◆ **YOUR OBJECTIVE**
Pull each line with the string "multicolumn" from the entries.

··········

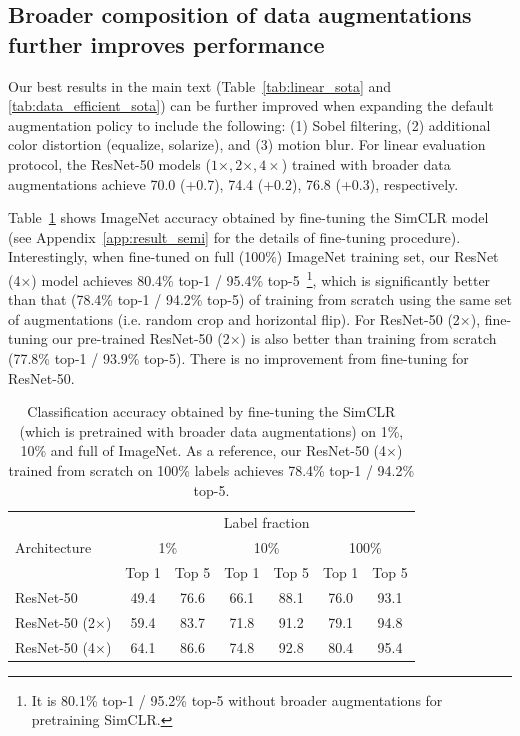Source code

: \documentclass{article}
\begin{document}
\subsection{Broader composition of data augmentations further improves performance}
\label{app:broader_augmentation}

Our best results in the main text (Table~\ref{tab:linear_sota} and \ref{tab:data_efficient_sota}) can be further improved when expanding the default augmentation policy to include the following: (1) Sobel filtering, (2) additional color distortion (equalize, solarize), and (3) motion blur. For linear evaluation protocol, the ResNet-50 models ($1\times, 2\times, 4\times$) trained with broader data augmentations achieve 70.0 (+0.7), 74.4 (+0.2), 76.8 (+0.3), respectively.

Table~\ref{tab:data_efficient_sota_broader} shows ImageNet accuracy obtained by fine-tuning the SimCLR model (see Appendix~\ref{app:result_semi} for the details of fine-tuning procedure). Interestingly, when fine-tuned on full (100\%) ImageNet training set, our ResNet (4$\times$) model achieves 80.4\% top-1 / 95.4\% top-5~\footnote{It is 80.1\% top-1 / 95.2\% top-5 without broader augmentations for pretraining SimCLR.}, which is significantly better than that (78.4\% top-1 / 94.2\% top-5) of training from scratch using the same set of augmentations (i.e. random crop and horizontal flip). For ResNet-50 (2$\times$), fine-tuning our pre-trained ResNet-50 (2$\times$) is also better than training from scratch (77.8\% top-1 / 93.9\% top-5). There is no improvement from fine-tuning for ResNet-50.

\begin{table}[!h]
    \centering
    \begin{tabular}{lcccccc}
    \toprule
    \multirow{3}{*}{Architecture} & \multicolumn{6}{c}{Label fraction} \\
    & \multicolumn{2}{c}{1\%} & \multicolumn{2}{c}{10\%} & \multicolumn{2}{c}{100\%}  \\
    & Top 1 & Top 5 & Top 1 & Top 5 & Top 1 & Top 5\\  \midrule
    ResNet-50 & 49.4 & 	76.6 & 	66.1 & 88.1 & 76.0 & 93.1\\
    ResNet-50 (2$\times$) & 59.4 & 83.7 & 71.8 & 91.2 & 79.1 & 94.8 \\
    ResNet-50 (4$\times$) & 64.1 & 86.6 & 74.8 & 92.8 & 80.4 & 95.4\\
    \bottomrule
    \end{tabular}
    \caption{Classification accuracy obtained by fine-tuning the SimCLR (which is pretrained with broader data augmentations) on 1\%, 10\% and full of ImageNet. As a reference, our ResNet-50 (4$\times$) trained from scratch on 100\% labels achieves 78.4\% top-1 / 94.2\% top-5.}
    \label{tab:data_efficient_sota_broader}
\end{table}
\end{document}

··········

◆ **RESPONSE TO THE TASK**
    \multirow{3}{*}{Architecture} & \multicolumn{6}{c}{Label fraction} \\
    & \multicolumn{2}{c}{1\%} & \multicolumn{2}{c}{10\%} & \multicolumn{2}{c}{100\%}  \\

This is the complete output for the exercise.